Quando a terra tivesse muito fruto, o colono não poderia pagar ao Governo o preço da terra, pela absoluta falta de comércio, estando as colônias muito longe dos centros comerciais e com estradas tão péssimas que nem mulas podem transitar. Assim, em meio às misérias e angústias, prepara-se talvez um pão, mas certamente se prepara uma grande dívida, que dificilmente poderá pagar.

Quanto ao espiritual, é coisa péssima em tudo.

A religião professada pelos americanos do Rio Grande do Sul é precisamente a nulidade de toda religião; são “frammassoni”, mas não sabem o que isso significa; são católicos, mas não conhecem nada do cristianismo; são protestantes sem saber o que é o protesto. Na verdade, são indiferentes à religião, e nada mais.

A esse propósito, quero transcrever duas linhas do Boletim da Sociedade de Patronato dos Emigrantes Italianos, publicado em Roma em janeiro de 1876:
“As mulheres (dos imigrantes) se dão à prostituição; ao redor das meretrizes vivem outros emigrantes italianos, em péssimos costumes, lascivos, e sem freios.”

E mais:
“Há um turbilhão de emigrantes italianos atirados à mendicância, sem advertência da sua condição e da sua miséria, de modo que uma décima parte deles se encontra em situações horríveis, arruinados moral e materialmente, expostos a todos os perigos, reduzidos à condição de escravo por muitos e muitos anos.”

Portanto, quanto ao corpo e quanto ao espírito, os colonos perecem, e infeliz será quem se aventurar a emigrar para cá. A Providência talvez reprovará a nossa emigração: para mim isso já é mais que suficiente.

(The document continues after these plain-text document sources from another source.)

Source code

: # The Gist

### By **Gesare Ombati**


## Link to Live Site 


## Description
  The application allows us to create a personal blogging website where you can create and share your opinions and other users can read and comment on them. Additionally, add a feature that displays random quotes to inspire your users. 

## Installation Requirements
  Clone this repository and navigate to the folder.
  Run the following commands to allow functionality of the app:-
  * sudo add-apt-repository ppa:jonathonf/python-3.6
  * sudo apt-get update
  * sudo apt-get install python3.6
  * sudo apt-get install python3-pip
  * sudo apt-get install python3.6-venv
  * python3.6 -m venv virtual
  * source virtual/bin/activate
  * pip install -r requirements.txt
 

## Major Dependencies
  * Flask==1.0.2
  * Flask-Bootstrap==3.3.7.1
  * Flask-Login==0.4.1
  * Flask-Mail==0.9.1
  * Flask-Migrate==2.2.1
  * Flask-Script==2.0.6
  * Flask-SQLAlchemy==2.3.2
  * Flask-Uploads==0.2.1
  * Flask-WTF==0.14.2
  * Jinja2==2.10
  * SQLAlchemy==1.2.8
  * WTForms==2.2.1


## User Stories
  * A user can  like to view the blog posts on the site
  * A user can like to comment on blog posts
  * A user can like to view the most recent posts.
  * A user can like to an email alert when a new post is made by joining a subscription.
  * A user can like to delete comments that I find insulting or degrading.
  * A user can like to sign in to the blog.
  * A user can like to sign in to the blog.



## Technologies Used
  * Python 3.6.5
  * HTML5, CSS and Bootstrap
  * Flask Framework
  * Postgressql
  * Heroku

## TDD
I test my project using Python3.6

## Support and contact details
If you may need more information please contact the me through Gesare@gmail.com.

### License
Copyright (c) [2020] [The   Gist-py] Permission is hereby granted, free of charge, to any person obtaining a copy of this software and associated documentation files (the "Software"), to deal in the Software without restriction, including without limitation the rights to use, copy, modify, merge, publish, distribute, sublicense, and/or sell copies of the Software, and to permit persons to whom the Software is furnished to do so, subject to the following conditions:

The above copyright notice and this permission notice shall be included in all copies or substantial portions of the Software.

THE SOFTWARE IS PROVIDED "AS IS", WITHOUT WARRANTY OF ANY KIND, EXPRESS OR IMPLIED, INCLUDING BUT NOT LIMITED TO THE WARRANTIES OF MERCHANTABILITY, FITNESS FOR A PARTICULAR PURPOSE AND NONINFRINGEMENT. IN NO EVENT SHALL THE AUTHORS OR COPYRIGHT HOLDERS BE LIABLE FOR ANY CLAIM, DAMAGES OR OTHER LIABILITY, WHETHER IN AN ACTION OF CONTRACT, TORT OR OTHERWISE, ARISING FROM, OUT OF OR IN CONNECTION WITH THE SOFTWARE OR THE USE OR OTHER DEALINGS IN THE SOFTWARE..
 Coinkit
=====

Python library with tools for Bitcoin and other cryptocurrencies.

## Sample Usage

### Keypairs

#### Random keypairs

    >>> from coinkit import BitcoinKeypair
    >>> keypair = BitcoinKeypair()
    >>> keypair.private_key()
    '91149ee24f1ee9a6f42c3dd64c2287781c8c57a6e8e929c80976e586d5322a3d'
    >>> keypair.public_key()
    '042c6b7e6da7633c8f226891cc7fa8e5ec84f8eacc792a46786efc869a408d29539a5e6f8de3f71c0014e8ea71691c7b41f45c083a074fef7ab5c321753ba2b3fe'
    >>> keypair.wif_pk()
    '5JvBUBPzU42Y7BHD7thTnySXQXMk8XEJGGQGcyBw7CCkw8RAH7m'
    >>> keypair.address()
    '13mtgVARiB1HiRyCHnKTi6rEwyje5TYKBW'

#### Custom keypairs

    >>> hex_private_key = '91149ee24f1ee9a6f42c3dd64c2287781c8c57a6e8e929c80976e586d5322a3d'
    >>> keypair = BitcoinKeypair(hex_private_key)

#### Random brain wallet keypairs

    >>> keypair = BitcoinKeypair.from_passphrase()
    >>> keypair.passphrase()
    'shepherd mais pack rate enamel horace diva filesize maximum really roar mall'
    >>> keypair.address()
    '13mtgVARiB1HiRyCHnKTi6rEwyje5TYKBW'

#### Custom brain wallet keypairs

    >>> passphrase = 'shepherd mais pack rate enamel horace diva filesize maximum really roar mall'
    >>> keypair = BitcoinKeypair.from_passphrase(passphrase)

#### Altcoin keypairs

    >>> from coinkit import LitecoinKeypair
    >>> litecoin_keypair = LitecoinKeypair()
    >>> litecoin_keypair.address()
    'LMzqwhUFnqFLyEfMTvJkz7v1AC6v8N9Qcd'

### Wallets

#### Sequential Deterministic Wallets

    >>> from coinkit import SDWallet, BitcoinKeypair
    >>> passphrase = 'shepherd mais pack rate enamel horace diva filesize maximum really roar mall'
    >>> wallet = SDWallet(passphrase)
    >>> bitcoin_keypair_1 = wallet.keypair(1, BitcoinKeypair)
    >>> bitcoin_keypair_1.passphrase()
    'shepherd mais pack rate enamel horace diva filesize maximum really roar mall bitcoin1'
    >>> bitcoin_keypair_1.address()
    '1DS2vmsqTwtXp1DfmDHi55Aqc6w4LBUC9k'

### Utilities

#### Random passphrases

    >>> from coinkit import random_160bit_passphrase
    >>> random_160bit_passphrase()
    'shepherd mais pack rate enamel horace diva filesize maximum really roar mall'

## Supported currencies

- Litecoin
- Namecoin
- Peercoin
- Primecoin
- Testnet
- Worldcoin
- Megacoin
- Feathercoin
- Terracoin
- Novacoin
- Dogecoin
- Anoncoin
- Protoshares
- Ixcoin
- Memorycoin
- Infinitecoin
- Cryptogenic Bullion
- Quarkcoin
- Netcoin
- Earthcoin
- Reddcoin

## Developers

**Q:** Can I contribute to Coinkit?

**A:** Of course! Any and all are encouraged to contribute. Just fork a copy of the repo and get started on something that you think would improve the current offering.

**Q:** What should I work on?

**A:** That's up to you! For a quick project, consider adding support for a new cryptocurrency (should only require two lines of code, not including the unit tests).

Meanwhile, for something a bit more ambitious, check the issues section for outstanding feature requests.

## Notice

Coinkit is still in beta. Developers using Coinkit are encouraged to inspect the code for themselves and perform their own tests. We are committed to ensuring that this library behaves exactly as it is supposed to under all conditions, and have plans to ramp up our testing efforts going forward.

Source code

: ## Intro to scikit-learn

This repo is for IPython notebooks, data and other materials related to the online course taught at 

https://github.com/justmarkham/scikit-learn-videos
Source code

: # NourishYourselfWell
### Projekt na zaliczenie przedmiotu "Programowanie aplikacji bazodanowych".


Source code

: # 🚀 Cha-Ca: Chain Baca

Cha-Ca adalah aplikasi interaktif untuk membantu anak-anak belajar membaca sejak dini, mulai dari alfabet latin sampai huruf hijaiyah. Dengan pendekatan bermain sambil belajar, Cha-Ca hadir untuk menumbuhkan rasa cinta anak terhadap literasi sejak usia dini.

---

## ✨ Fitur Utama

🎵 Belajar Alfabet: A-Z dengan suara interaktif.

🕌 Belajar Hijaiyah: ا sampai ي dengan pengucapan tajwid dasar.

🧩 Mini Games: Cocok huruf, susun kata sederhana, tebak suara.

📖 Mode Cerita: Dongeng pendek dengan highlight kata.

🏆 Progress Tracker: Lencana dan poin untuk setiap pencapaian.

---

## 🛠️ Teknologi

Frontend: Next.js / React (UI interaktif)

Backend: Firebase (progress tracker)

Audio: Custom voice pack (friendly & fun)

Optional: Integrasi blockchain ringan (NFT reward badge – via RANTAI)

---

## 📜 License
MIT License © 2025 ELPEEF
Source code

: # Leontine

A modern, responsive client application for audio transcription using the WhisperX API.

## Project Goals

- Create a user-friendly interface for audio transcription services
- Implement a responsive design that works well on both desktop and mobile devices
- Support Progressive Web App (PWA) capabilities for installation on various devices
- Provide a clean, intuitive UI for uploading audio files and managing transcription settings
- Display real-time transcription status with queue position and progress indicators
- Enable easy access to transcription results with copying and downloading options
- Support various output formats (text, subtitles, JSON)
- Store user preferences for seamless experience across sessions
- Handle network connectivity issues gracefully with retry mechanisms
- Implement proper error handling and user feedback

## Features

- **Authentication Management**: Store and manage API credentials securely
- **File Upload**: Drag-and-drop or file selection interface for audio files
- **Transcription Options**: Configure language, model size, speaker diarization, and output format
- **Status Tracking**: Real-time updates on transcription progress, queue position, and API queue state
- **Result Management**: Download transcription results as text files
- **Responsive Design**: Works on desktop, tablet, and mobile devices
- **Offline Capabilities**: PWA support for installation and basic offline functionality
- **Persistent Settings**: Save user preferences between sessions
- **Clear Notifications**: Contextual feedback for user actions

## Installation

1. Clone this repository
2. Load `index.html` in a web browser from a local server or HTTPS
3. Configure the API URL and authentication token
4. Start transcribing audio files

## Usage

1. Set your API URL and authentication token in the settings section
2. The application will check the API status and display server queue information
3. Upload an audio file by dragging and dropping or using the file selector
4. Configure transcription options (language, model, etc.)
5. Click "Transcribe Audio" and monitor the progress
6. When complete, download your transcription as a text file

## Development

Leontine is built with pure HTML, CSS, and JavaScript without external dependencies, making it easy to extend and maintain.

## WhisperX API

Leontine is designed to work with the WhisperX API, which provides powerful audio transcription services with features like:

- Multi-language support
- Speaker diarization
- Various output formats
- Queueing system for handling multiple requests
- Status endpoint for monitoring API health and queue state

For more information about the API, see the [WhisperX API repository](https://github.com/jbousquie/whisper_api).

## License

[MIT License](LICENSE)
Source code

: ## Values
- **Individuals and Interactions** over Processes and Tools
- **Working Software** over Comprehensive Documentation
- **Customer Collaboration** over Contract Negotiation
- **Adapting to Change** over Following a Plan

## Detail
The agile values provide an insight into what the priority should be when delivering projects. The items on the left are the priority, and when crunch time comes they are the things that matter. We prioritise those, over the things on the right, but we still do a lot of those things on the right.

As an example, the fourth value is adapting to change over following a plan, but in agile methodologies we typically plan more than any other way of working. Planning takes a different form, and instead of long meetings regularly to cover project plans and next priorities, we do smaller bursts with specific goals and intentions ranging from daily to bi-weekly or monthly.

Assim escrevo apenas para bem do povo italiano.

De coração, vos saúdo.
Vosso devotíssimo amigo e confrade,

Don Domenico Munari
Ex-pároco de Fastro 

Nota do Autor

A carta do padre Domenico Munari, escrita em 1877, é um documento raro e pungente, impregnado de desilusão, compaixão e testemunho humano diante do drama dos primeiros colonos italianos no Rio Grande do Sul. Nela transparece a alma de um pároco sensível, formado na serenidade dos vales vênetos, lançado de súbito ao coração de uma terra bravia e hostil, onde seus conterrâneos lutavam para sobreviver entre o mato, a fome e a solidão.
Munari não escreve como observador distante, mas como alguém que compartilha a dor dos seus. Sua pena é, ao mesmo tempo, denúncia e desabafo. Ele vê nas companhias colonizadoras “harpias vorazes”, exploradoras do suor dos emigrantes, e descreve com espanto o contraste entre as promessas de um novo mundo fértil e a dura realidade de selvas, miséria e abandono. Sua carta é também um clamor pastoral — alerta às autoridades e súplica ao céu — pedindo que se interrompa a emigração antes que mais famílias sejam arrastadas à ruína moral e física.
Em suas linhas ecoa o sentimento profundo de quem, longe de casa, percebe o fracasso de um ideal. O tom é de desalento, mas também de fidelidade: o padre, embora vencido pelas circunstâncias, conserva o humor e a fé, e ainda encontra forças para celebrar a missa e escrever a verdade, mesmo sabendo que poucos acreditariam.
O sentimento que percorre toda a missiva é o de triste compaixão — a dor de ver um povo generoso, cheio de esperança, transformado em vítima das ilusões da emigração. Na sua voz, mistura-se o desencanto de um homem de fé com a ternura de um pastor que, mesmo exilado e impotente, ainda deseja proteger o rebanho disperso nas florestas do Novo Mundo.